> [Problem]:
Give a bare count of the lines with "transpile" in the material below.

> [Data section]:
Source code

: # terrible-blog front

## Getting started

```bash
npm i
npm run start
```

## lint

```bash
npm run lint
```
* * *
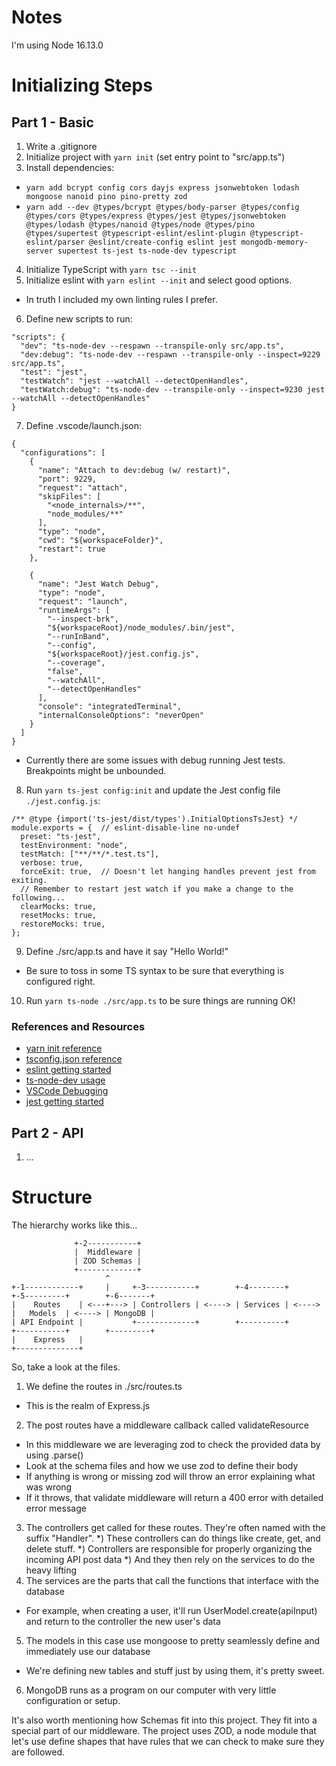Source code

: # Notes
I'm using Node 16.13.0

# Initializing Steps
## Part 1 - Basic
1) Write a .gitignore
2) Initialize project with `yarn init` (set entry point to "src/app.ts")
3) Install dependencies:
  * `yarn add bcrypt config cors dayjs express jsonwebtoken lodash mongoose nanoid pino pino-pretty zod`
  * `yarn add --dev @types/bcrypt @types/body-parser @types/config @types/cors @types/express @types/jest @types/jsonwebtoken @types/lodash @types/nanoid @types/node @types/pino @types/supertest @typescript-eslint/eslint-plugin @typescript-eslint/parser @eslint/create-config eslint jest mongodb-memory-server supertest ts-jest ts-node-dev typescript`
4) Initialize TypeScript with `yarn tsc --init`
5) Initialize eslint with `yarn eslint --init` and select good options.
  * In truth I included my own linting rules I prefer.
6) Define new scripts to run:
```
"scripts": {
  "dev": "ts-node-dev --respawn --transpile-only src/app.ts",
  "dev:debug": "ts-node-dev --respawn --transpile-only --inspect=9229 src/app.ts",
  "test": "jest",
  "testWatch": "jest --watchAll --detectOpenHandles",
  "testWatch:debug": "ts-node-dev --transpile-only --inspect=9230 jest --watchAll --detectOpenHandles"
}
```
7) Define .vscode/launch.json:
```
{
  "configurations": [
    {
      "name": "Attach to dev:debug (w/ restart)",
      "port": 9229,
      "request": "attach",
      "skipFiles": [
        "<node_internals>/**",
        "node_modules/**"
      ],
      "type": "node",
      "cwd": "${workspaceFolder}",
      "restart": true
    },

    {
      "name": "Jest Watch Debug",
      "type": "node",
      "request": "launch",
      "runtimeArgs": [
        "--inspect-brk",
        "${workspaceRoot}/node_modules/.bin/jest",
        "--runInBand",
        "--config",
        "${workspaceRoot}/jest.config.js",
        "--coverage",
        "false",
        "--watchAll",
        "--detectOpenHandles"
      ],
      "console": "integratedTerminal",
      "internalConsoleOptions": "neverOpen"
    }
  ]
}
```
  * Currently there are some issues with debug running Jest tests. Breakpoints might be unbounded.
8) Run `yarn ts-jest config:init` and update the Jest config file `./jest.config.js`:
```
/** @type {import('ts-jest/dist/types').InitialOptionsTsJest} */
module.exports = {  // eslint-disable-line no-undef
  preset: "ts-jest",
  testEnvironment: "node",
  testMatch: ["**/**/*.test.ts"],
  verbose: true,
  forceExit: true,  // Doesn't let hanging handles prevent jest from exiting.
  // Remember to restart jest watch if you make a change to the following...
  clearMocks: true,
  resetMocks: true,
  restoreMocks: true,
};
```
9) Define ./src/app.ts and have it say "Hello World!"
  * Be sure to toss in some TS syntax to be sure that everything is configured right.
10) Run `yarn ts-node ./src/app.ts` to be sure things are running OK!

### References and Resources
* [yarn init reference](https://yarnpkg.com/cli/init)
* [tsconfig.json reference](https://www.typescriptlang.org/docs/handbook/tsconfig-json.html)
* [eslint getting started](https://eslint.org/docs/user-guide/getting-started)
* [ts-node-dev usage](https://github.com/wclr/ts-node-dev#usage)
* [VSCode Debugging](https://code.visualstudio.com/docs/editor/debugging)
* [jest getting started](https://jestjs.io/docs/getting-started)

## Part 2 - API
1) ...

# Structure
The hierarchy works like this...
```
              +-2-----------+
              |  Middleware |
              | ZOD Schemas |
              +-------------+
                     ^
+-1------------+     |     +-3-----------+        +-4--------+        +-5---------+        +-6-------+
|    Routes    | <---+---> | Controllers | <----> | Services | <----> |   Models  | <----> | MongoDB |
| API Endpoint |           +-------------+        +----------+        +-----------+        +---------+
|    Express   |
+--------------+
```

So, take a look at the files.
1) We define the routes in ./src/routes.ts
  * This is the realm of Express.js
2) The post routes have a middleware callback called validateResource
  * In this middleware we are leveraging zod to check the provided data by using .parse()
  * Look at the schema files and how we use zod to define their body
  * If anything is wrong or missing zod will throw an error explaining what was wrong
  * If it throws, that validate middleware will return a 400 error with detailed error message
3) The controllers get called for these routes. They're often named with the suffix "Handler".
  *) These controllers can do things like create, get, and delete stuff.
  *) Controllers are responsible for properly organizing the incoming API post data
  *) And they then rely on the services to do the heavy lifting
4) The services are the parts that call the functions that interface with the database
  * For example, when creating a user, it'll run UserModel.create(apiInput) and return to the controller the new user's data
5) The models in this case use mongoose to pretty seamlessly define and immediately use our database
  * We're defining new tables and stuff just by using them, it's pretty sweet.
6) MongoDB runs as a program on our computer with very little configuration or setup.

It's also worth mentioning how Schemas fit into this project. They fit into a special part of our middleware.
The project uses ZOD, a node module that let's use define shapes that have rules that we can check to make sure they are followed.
* * *
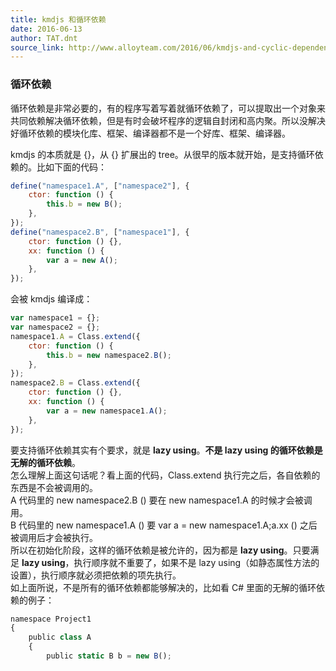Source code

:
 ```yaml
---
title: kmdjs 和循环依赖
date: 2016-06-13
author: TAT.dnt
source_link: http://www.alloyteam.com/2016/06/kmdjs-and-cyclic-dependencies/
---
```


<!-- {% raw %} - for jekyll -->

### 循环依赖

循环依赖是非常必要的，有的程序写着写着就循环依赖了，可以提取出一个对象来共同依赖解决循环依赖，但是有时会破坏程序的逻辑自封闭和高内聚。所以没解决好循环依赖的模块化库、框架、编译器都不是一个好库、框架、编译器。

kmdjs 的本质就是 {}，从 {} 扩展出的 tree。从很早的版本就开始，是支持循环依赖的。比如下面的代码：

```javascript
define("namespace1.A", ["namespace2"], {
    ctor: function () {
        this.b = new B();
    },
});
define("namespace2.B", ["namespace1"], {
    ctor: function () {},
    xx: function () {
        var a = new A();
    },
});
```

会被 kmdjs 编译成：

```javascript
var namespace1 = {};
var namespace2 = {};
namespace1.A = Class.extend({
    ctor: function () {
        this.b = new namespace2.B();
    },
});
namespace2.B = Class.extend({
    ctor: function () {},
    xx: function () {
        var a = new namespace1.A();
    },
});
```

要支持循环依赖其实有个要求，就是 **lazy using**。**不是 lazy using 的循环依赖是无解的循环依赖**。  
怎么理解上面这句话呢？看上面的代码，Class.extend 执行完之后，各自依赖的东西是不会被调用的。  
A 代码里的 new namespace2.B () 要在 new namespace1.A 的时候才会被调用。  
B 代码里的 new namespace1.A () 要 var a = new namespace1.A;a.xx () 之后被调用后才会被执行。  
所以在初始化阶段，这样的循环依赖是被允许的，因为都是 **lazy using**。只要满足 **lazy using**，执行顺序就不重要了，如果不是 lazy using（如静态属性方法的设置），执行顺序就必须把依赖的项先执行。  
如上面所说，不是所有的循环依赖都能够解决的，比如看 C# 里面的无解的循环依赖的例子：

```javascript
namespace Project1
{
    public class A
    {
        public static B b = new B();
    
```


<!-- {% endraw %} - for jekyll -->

> [Answer to this problem]:
3